BRIEF
Show, from the entries below, every line in which "bits" appears.

WORKING DATA

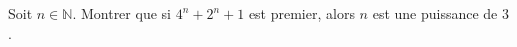 Soit $n \in \mathbb{N}$. Montrer que si $4^n + 2^n + 1$ est premier, alors $n$ est une puissance de $3$.
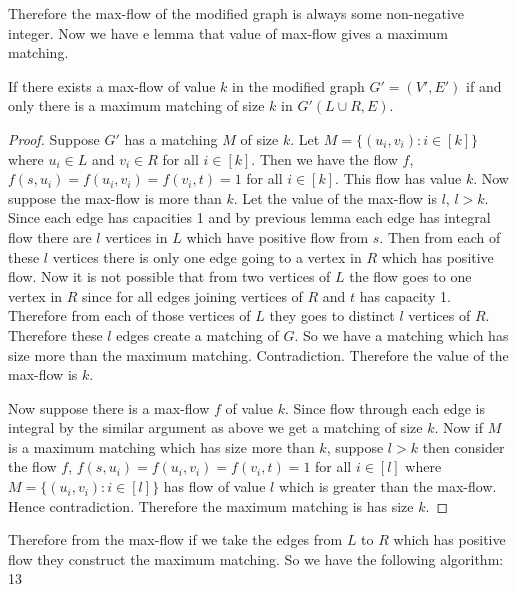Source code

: Therefore the max-flow of the modified graph is always some non-negative integer. Now we have e lemma that value of max-flow gives a maximum matching.
\begin{lemma}{}{}
	If there exists a max-flow of value $k$ in the modified graph $G'=(V',E')$ if and only there is a maximum matching of size $k$ in $G'(L\cup R, E)$. 
\end{lemma}
\begin{proof}
	Suppose $G'$ has a matching $M$ of size $k$. Let $M=\{(u_i,v_i)\colon i\in[k]\}$ where $u_i\in L$ and $v_i\in R$ for all $i\in[k]$. Then we have the flow $f$, $f(s,u_i)=f(u_i,v_i)=f(v_i,t)=1$ for all $i\in[k]$. This flow has value $k$. Now suppose the max-flow is more than $k$. Let the value of the max-flow is $l$, $l>k$. Since each edge has capacities 1 and by previous lemma each edge has integral flow there are $l$ vertices in $L$ which have positive flow from $s$. Then from each of these $l$ vertices there is only one edge going to a vertex in $R$ which has positive flow. Now it is not possible that from two vertices of $L$ the flow goes to one vertex in $R$ since for all edges joining vertices of $R$ and $t$ has capacity 1. Therefore from each of those vertices of $L$ they goes to distinct $l$ vertices of $R$. Therefore these $l$ edges  create a matching of $G$. So we have a matching which has size more than the maximum matching. Contradiction. Therefore the value of the max-flow is $k$.
	
	Now suppose there is a max-flow $f$ of value $k$. Since flow through each edge is integral by the similar argument as above we get a matching of size $k$. Now if $M$ is a maximum matching which has size more than $k$, suppose $l>k$ then consider the flow  $f$, $f(s,u_i)=f(u_i,v_i)=f(v_i,t)=1$ for all $i\in[l]$ where  $M=\{(u_i,v_i)\colon i\in[l]\}$ has flow of value $l$ which is greater than the max-flow. Hence contradiction. Therefore the maximum matching is has size $k$.
\end{proof}


Therefore from the max-flow if we take the edges from $L$ to $R$ which has positive flow they construct the maximum matching. So we have the following algorithm: 13
\begin{algorithm}\DontPrintSemicolon
	\caption{}
\end{algorithm} 

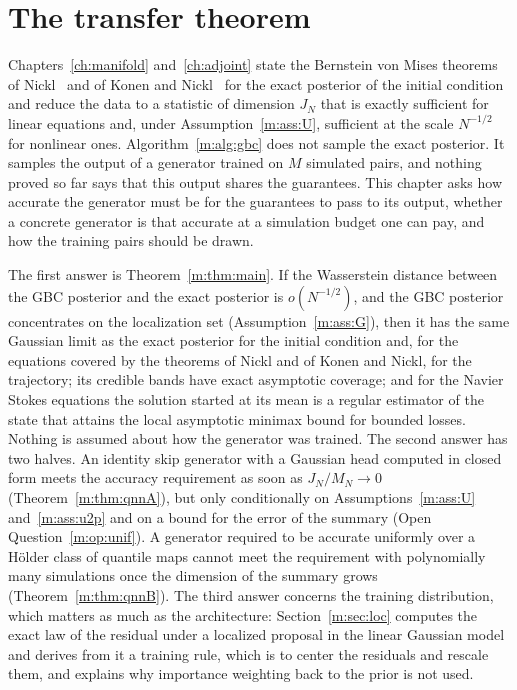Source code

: \section{The transfer theorem}\label{m:sec:main}

Chapters~\ref{ch:manifold} and~\ref{ch:adjoint} state the Bernstein von Mises theorems of Nickl~\cite{nicklbvm2024} and of Konen and Nickl~\cite{konennickl2026} for the exact posterior of the initial condition and reduce the data to a statistic of dimension $J_N$ that is exactly sufficient for linear equations and, under Assumption~\ref{m:ass:U}, sufficient at the scale $N^{-1/2}$ for nonlinear ones. Algorithm~\ref{m:alg:gbc} does not sample the exact posterior. It samples the output of a generator trained on $M$ simulated pairs, and nothing proved so far says that this output shares the guarantees. This chapter asks how accurate the generator must be for the guarantees to pass to its output, whether a concrete generator is that accurate at a simulation budget one can pay, and how the training pairs should be drawn.

The first answer is Theorem~\ref{m:thm:main}. If the Wasserstein distance between the GBC posterior and the exact posterior is $o(N^{-1/2})$, and the GBC posterior concentrates on the localization set (Assumption~\ref{m:ass:G}), then it has the same Gaussian limit as the exact posterior for the initial condition and, for the equations covered by the theorems of Nickl and of Konen and Nickl, for the trajectory; its credible bands have exact asymptotic coverage; and for the Navier Stokes equations the solution started at its mean is a regular estimator of the state that attains the local asymptotic minimax bound for bounded losses. Nothing is assumed about how the generator was trained. The second answer has two halves. An identity skip generator with a Gaussian head computed in closed form meets the accuracy requirement as soon as $J_N/M_N\to0$ (Theorem~\ref{m:thm:qnnA}), but only conditionally on Assumptions~\ref{m:ass:U} and~\ref{m:ass:u2p} and on a bound for the error of the summary (Open Question~\ref{m:op:unif}). A generator required to be accurate uniformly over a H\"older class of quantile maps cannot meet the requirement with polynomially many simulations once the dimension of the summary grows (Theorem~\ref{m:thm:qnnB}). The third answer concerns the training distribution, which matters as much as the architecture: Section~\ref{m:sec:loc} computes the exact law of the residual under a localized proposal in the linear Gaussian model and derives from it a training rule, which is to center the residuals and rescale them, and explains why importance weighting back to the prior is not used.

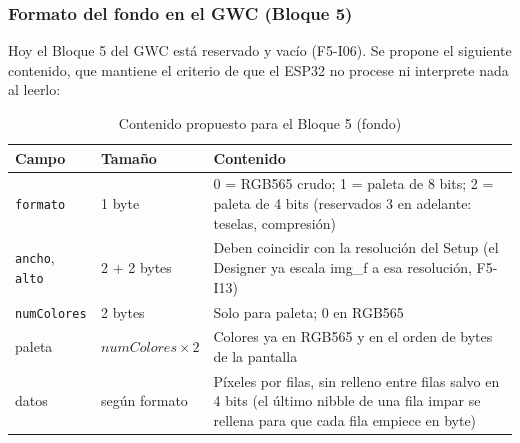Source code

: \subsubsection{Formato del fondo en el GWC (Bloque 5)}

Hoy el Bloque 5 del GWC está reservado y vacío (F5-I06). Se propone el siguiente contenido, que mantiene el criterio de que el ESP32 no procese ni interprete nada al leerlo:

\begin{table}[H]
	\centering
	\begin{tabular}{llp{7.5cm}}
		\toprule
		Campo & Tamaño & Contenido \\
		\midrule
		\texttt{formato} & 1 byte & 0 = RGB565 crudo; 1 = paleta de 8 bits; 2 = paleta de 4 bits (reservados 3 en adelante: teselas, compresión) \\
		\texttt{ancho}, \texttt{alto} & 2 + 2 bytes & Deben coincidir con la resolución del Setup (el Designer ya escala img\_f a esa resolución, F5-I13) \\
		\texttt{numColores} & 2 bytes & Solo para paleta; 0 en RGB565 \\
		paleta & $numColores\times 2$ & Colores ya en RGB565 y en el orden de bytes de la pantalla \\
		datos & según formato & Píxeles por filas, sin relleno entre filas salvo en 4 bits (el último nibble de una fila impar se rellena para que cada fila empiece en byte) \\
		\bottomrule
	\end{tabular}
	\caption{Contenido propuesto para el Bloque 5 (fondo)}
	\label{tab:F6I01Bloque5}
\end{table}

COMPLETED TASK
		\texttt{formato} & 1 byte & 0 = RGB565 crudo; 1 = paleta de 8 bits; 2 = paleta de 4 bits (reservados 3 en adelante: teselas, compresión) \\
		datos & según formato & Píxeles por filas, sin relleno entre filas salvo en 4 bits (el último nibble de una fila impar se rellena para que cada fila empiece en byte) \\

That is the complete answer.